Un dispositif différent de celui mobilisé pour les vaccins
Dans le cadre de la stratégie vaccinale, la Commission européenne avait signé des contrats d’achat anticipé avec les laboratoires. Un dispositif juridique créé pour l’occasion, qui permettait à l’exécutif d’investir de l’argent pour financer les recherches des laboratoires qui n’avaient pas encore abouti. Ici, les contrats-cadres de passation de marché conjointe relèvent d’un autre dispositif juridique, créé en cas de menace sanitaire transfrontalière grave. Avec une différence notable : contrairement au contrat d’achat anticipé, l’argent ne peut être engagé que pour des produits déjà sur le marché où à un stade de développement très avancé.
Premier contrat signé
Résultat, la stratégie européenne publiée début mai 2021 ambitionne d’identifier 10 traitements potentiels contre le Covid-19. Cinq d’entre eux ont déjà été identifiés, dont quatre doivent encore faire l’objet d’un processus de validation en pharmacovigilance. L’Agence européenne des médicaments se charge de ce processus, qu’elle suit “en continu”, une procédure accélérée qui lui permet de recevoir les informations sur les traitements à mesure que les laboratoires les collectent. Le dernier traitement identifié a pour sa part déjà été autorisé à la circulation sur le marché pour d’autres usages.
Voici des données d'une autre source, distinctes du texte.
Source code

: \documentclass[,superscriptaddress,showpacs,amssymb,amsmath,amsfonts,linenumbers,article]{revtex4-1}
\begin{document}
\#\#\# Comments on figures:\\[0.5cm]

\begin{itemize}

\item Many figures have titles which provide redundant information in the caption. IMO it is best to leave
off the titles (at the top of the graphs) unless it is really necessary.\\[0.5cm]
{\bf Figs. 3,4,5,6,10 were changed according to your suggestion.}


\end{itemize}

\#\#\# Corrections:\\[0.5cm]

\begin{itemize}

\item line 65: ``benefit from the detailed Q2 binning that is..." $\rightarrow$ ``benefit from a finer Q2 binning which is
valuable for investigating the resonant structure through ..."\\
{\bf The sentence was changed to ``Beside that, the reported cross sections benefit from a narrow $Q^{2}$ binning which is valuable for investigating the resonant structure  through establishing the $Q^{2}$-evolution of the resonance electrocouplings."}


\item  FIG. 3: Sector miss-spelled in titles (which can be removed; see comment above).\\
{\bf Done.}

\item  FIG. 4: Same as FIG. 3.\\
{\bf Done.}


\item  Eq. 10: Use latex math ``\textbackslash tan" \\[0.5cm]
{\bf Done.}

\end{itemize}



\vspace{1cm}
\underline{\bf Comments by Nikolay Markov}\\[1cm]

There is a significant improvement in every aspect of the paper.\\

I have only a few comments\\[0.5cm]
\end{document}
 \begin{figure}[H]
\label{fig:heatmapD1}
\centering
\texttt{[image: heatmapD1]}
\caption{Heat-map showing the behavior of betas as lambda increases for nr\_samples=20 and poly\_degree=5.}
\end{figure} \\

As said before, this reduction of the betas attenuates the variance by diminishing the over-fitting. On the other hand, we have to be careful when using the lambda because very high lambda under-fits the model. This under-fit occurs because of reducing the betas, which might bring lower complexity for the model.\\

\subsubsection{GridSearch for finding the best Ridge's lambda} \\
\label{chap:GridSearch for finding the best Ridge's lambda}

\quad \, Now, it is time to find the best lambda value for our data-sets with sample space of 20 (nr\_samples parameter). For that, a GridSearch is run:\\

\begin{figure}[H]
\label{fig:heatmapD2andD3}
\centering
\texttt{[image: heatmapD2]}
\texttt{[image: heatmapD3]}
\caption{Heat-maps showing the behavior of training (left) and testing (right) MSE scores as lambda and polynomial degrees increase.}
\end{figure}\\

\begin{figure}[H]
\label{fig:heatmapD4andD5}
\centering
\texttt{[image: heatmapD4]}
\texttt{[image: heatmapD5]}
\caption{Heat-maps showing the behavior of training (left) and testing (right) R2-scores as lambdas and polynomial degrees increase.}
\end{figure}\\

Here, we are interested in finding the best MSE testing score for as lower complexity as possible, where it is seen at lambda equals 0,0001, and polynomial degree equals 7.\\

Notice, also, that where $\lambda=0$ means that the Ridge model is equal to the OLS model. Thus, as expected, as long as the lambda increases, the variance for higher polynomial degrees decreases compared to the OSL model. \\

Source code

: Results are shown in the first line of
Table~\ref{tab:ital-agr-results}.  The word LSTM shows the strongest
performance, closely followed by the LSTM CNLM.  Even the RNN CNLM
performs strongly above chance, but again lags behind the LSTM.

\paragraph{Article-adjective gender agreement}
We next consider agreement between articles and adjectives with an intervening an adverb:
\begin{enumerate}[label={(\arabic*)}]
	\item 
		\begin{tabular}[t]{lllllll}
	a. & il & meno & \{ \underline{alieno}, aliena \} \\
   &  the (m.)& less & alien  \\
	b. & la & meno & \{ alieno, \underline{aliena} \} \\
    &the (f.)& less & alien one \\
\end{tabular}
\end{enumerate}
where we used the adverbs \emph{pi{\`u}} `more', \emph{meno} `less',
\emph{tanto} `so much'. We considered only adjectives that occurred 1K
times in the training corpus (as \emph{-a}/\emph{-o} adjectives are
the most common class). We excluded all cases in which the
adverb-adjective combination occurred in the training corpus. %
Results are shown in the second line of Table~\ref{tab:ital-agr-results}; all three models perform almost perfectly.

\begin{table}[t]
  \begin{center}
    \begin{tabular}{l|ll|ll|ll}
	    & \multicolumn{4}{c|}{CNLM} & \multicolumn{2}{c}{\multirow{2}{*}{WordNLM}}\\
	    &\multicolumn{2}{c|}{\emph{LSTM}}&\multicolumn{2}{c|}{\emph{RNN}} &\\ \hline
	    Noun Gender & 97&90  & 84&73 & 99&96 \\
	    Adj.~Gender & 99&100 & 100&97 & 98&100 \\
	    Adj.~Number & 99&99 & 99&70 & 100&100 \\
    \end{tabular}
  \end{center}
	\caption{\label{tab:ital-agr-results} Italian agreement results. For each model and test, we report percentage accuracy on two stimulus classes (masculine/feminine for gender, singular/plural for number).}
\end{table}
L’objectif de la Commission européenne consiste à approuver trois traitements au moins d’ici à la fin du mois d’octobre 2021. Le 21 septembre, Bruxelles a déjà signé un contrat avec le groupe pharmaceutique américain Eli Lilly pour un stock de 220 000 traitements. Le produit développé par l’entreprise américaine est une combinaison de deux anticorps monoclonaux (le bamlanivimab et l’étesevimab) destinée au traitement des patients atteints du coronavirus qui ne nécessitent pas de mise sous oxygène mais présentent un risque élevé de développer une forme sévère de la maladie.
Comment fonctionne le traitement sélectionné par la Commission ?
Les anticorps monoclonaux sont des protéines synthétisées en laboratoire qui imitent la réponse déclenchée par le système immunitaire pour combattre le coronavirus. A la manière des vaccins à ARN messager, ils stimulent la production de la protéine spike, qui permet à l’organisme de lutter contre le virus.
Cette stratégie pour de nouveaux traitements contre le Covid-19 fait suite à un échec européen en la matière. Au printemps 2020, la Commission européenne a en effet engagé des discussions avec le laboratoire Gilead au sujet d’un de ses médicaments : le remdesivir. Alors qu’il faisait l’objet de nombreuses études quant à son efficacité et sa sûreté, dont les résultats n’étaient pas encore connus pour certaines, l’exécutif européen a quand même signé un contrat-cadre de passation conjointe de marché avec Gilead le 8 octobre pour 640 000 doses, soit un montant légèrement supérieur à un milliard d’euros. Une semaine plus tard, l’OMS publie les résultats d’une étude “randomisée” déconseillant l’utilisation du remdesivir. Une conclusion reprise un mois plus tard dans une recommandation rappelant que “les éléments de preuve ne laissent entrevoir aucun effet significatif sur la mortalité, le recours à la ventilation mécanique, l’accélération de l’amélioration de l’état clinique et d’autres résultats sanitaires importants du côté du patient”.